Authored by Mac Slavo via SHTFplan.com,

The democratic socialist nation of Venezuela’s collapse is showing just how far people will go in order to escape the horrors of big government. In fact, the situation in Venezuela has gotten so bad that women are willing to risk being sexually abused in human trafficking rings in order to escape the horrors of socialism.

Unfortunately, the harsh reality of government is bearing down on real people and making life incredibly miserable for those stuck in Venezuela.  It’s also no walk in the park for those who have managed to escape.  The Washington Post detailed one woman’s plight, and it’s a disturbing an harrowing tale:

In Trinidad, the International Organization for Migration, a United Nations body, has received 23 suspected cases of trafficked Venezuelans in the past three months — compared with no Venezuelan cases last year, according to Jewel Ali, the organization’s local director.

They include victims like Luz — who said she lost one of her three children in April after the hospital in her Venezuelan town ran out of medication to treat her daughter’s bacterial infection. When she was approached to come to Trinidad, the offer seemed too good to be true.

“But I told myself, I’m going anyway. I’m not going to lose the chance for my kids to be better off just because I had some doubts,” she said.

The ordeal — five weeks spent captive and repeatedly filmed being raped — had “damaged” her, she said. At one point, Luz said, she and a friend were tied up and raped side by side.

“We were looking at each other,” Luz said, tearing up. “We would cry. And I would tell her, ‘Sister, be strong, you have a daughter.’ I would just keep repeating that.” The Washington Post

As the oil-rich country buckles under the weight of a failed socialist experiment, an estimated 5,000 people a day are departing the country in Latin America’s largest migrant outflow in decades.  Millions have fled Maduro’s reign of terror creating an even bigger crisis.

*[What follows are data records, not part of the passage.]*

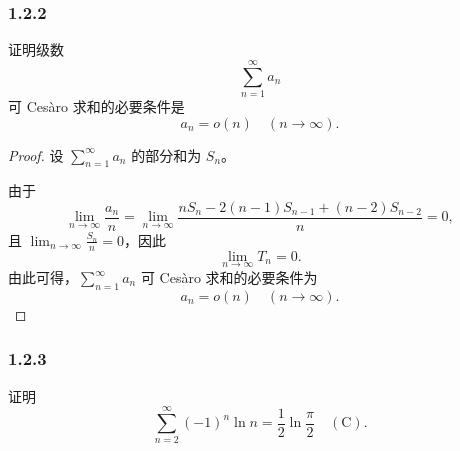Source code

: \documentclass[12pt]{ctexart}
\begin{document}
\subsubsection*{1.2.2}
证明级数
\[
\sum_{n=1}^\infty a_n
\]
可 Cesàro 求和的必要条件是
\[
a_n = o(n) \quad (n \to \infty).
\]
\begin{proof}
设 $\sum_{n=1}^\infty a_n$ 的部分和为 $S_n$。

由于
\[
\lim_{n \to \infty} \frac{a_n}{n} = \lim_{n \to \infty} \frac{nS_n - 2(n-1)S_{n-1} + (n-2)S_{n-2}}{n} = 0,
\]
且 $\lim_{n \to \infty} \frac{S_n}{n} = 0$，因此
\[
\lim_{n \to \infty} T_n = 0.
\]
由此可得，$\sum_{n=1}^\infty a_n$ 可 Cesàro 求和的必要条件为
\[
a_n = o(n) \quad (n \to \infty).
\]
\end{proof}

\subsubsection*{1.2.3}
证明
\[
\sum_{n=2}^\infty (-1)^n \ln n = \frac{1}{2} \ln \frac{\pi}{2} \quad (\text{C}).
\]
\end{document}
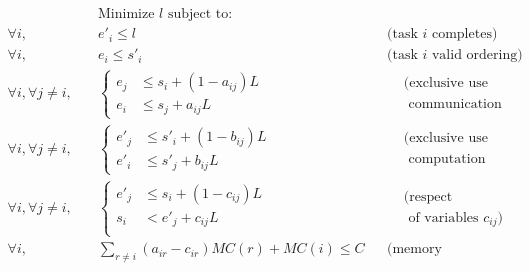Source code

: \documentclass[sigconf]{acmart}
\begin{document}
	\vspace*{-0.5cm}
	\begin{align*}
		& \text{Minimize $l$ subject to:}\\
		\forall i, \quad & e'_i \leq l && \text{(task $i$ completes)}\\
		\forall i, \quad & e_i \leq s'_i&& \text{(task $i$ valid ordering)}\\
		\forall i, \forall j\ne i, \quad & \left\{\begin{aligned}
			e_j & \leq s_i +(1-a_{ij})L\\
			e_i & \leq s_j +a_{ij}L 
		\end{aligned} \right. &&
		\begin{aligned}
			&\text{(exclusive use of}\\
			&\text{  communication link)}
		\end{aligned}\\
		\forall i, \forall j\ne i, \quad & \left\{
		\begin{aligned}
			e'_j &\leq s'_i +(1-b_{ij})L\\
			e'_i &\leq s'_j +b_{ij}L
		\end{aligned}\right. && 
		\begin{aligned}
			&\text{(exclusive use of}\\
			&\text{  computation resource)}
		\end{aligned}\\
		\forall i, \forall j\ne i, \quad &\left\{
		\begin{aligned}
			e'_j &\leq s_i +(1-c_{ij})L\\
			s_i  &< e'_j +c_{ij}L\\
		\end{aligned}\right.&&
		\begin{aligned}
			&\text{(respect ordering}\\
			&\text{ of variables $c_{ij}$)}
		\end{aligned}\\
		\forall i, \quad & \sum_{r\ne i} (a_{ir} - c_{ir})MC(r) + MC(i) \le C && \text{(memory constraint)}\\
	\end{align*} 
	\vspace*{-0.75cm}
	
\end{document}
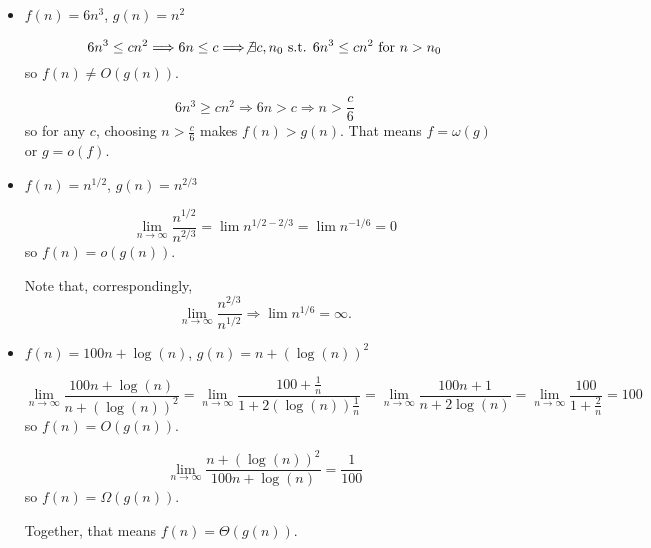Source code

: \documentclass{article}
\begin{document}
\begin{itemize}
\vspace{1pc}
\item $f(n) = 6n^3$, $g(n) = n^2$

\[
  6n^3 \le cn^2
\Longrightarrow
  6n \le c
\Longrightarrow
  \not\exists c, n_0 \mbox{ s.t. } 6n^3 \le cn^2 \mbox{ for } n>n_0
\]
so $f(n)\ne O(g(n))$.

\[
  6n^3 \ge cn^2
\Longrightarrow
  6n > c
\Longrightarrow
  n > \frac{c}{6}
\]
so for any $c$, choosing $n > \frac{c}{6}$ makes $f(n) > g(n)$.
That means $f=\omega(g)$ or $g = o(f)$.

\vspace{1pc}
\item $f(n) = n^{1/2}$, $g(n) = n^{2/3}$

\[
  \lim_{n\rightarrow\infty}\frac{n^{1/2}}{n^{2/3}}
=
  \lim n^{1/2-2/3}
=
  \lim n^{-1/6}
=
  0
\]
so $f(n)=o(g(n))$.

Note that, correspondingly,
\[
  \lim_{n\rightarrow\infty}\frac{n^{2/3}}{n^{1/2}}
\Longrightarrow
  \lim n^{1/6} = \infty.
\]

\vspace{1pc}
\item $f(n) = 100n + \log(n)$, $g(n) = n + (\log(n))^2$

\[
  \lim_{n\rightarrow\infty} \frac{100n + \log(n)}{n + (\log(n))^2}
=
  \lim_{n\rightarrow\infty} \frac{100 + \frac{1}{n}}{1 + 2(\log(n))\frac{1}{n}}
=
  \lim_{n\rightarrow\infty} \frac{100n + 1}{n + 2\log(n)}
=
  \lim_{n\rightarrow\infty} \frac{100}{1 + \frac{2}{n}} = 100
\]
so $f(n) = O(g(n))$.

\[
  \lim_{n\rightarrow\infty} \frac{n + (\log(n))^2}{100n + \log(n)}
=
  \frac{1}{100}
\]
so $f(n) = \Omega(g(n))$.

Together, that means $f(n) = \Theta(g(n))$.


\end{itemize}
\end{document}
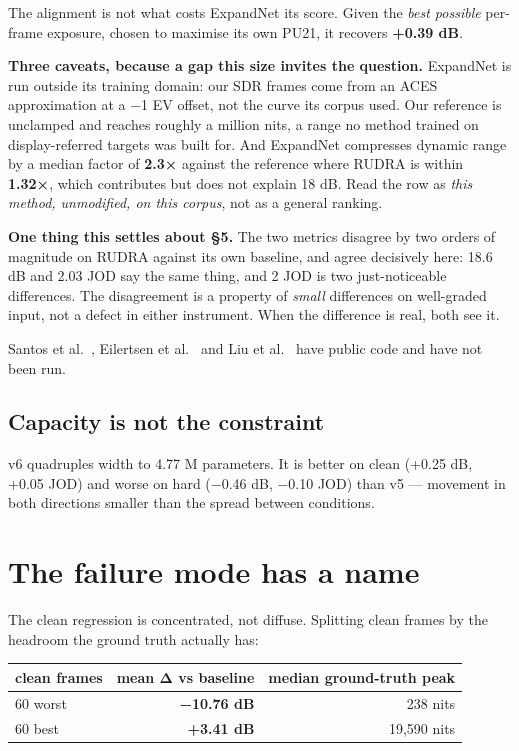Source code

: The alignment is not what costs ExpandNet its score. Given the \emph{best possible}
per-frame exposure, chosen to maximise its own PU21, it recovers \textbf{+0.39 dB}.

\textbf{Three caveats, because a gap this size invites the question.} ExpandNet is
run outside its training domain: our SDR frames come from an ACES approximation
at a −1 EV offset, not the curve its corpus used. Our reference is unclamped and
reaches roughly a million nits, a range no method trained on display-referred targets
was built for. And ExpandNet compresses dynamic range by a median factor of
\textbf{2.3×} against the reference where RUDRA is within \textbf{1.32×}, which
contributes but does not explain 18 dB. Read the row as \emph{this method,
unmodified, on this corpus}, not as a general ranking.

\textbf{One thing this settles about §5.} The two metrics disagree by two orders of
magnitude on RUDRA against its own baseline, and agree decisively here: 18.6 dB
and 2.03 JOD say the same thing, and 2 JOD is two just-noticeable differences.
The disagreement is a property of \emph{small} differences on well-graded input, not
a defect in either instrument. When the difference is real, both see it.

Santos et al.~\cite{santos2020}, Eilertsen et al.~\cite{eilertsen2017} and Liu et al.~\cite{liu2020} have public code and
have not been run.

\hypertarget{capacity-is-not-the-constraint}{%
\subsection{Capacity is not the constraint}\label{capacity-is-not-the-constraint}}

v6 quadruples width to 4.77 M parameters. It is better on clean (+0.25 dB,
+0.05 JOD) and worse on hard (−0.46 dB, −0.10 JOD) than v5 --- movement in both
directions smaller than the spread between conditions.

\hypertarget{the-failure-mode-has-a-name}{%
\section{The failure mode has a name}\label{the-failure-mode-has-a-name}}

The clean regression is concentrated, not diffuse. Splitting clean frames by the
headroom the ground truth actually has:

\begin{longtable}[]{@{}lrr@{}}
\toprule
clean frames & mean Δ vs baseline & median ground-truth peak\tabularnewline
\midrule
\endhead
60 worst & \textbf{−10.76 dB} & 238 nits\tabularnewline
60 best & \textbf{+3.41 dB} & 19,590 nits\tabularnewline
\bottomrule
\end{longtable}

Carolina Jimenez, a senior official with Amnesty International, said, “Venezuela’s unprecedented situation has turned a domestic human rights crisis into a regional human rights crisis. Countries in the region are not prepared to take in so many migrants and do not have the asylum systems needed to prevent job exploitation and human trafficking,” she said. “These people should be protected, but instead they are being taken advantage of.”

The beginning of the end for Venezuela came when Hugo Chávez became president in 1999. Spouting similar policies to those of American socialist Bernie Sanders Chávez forced a form of socialism on the people that resulted in many businesses collapsing or being nationalized. A purge of the state-run oil industry which was a center of opposition to his rule and essential to the nation’s economy removed thousands of workers, who were often replaced by political supporters with little to no technical experience. Venezuela’s slide into despotism increased in speed exponentially under current President Nicolás Maduro. The tyrannical authoritarian was a former bus driver and union leader who inherited power after Chávez’s death in 2013.

The United Nations projects 2 million Venezuelans will flee their dystopian native country and this year. That’s in addition to an exodus of 1.8 million over the past two years. Diplomats in Trinidad along with international agencies say there is also evidence of a horrifying trend: Desperate Venezuelans, mostly women, have become commodities to be bought and sold.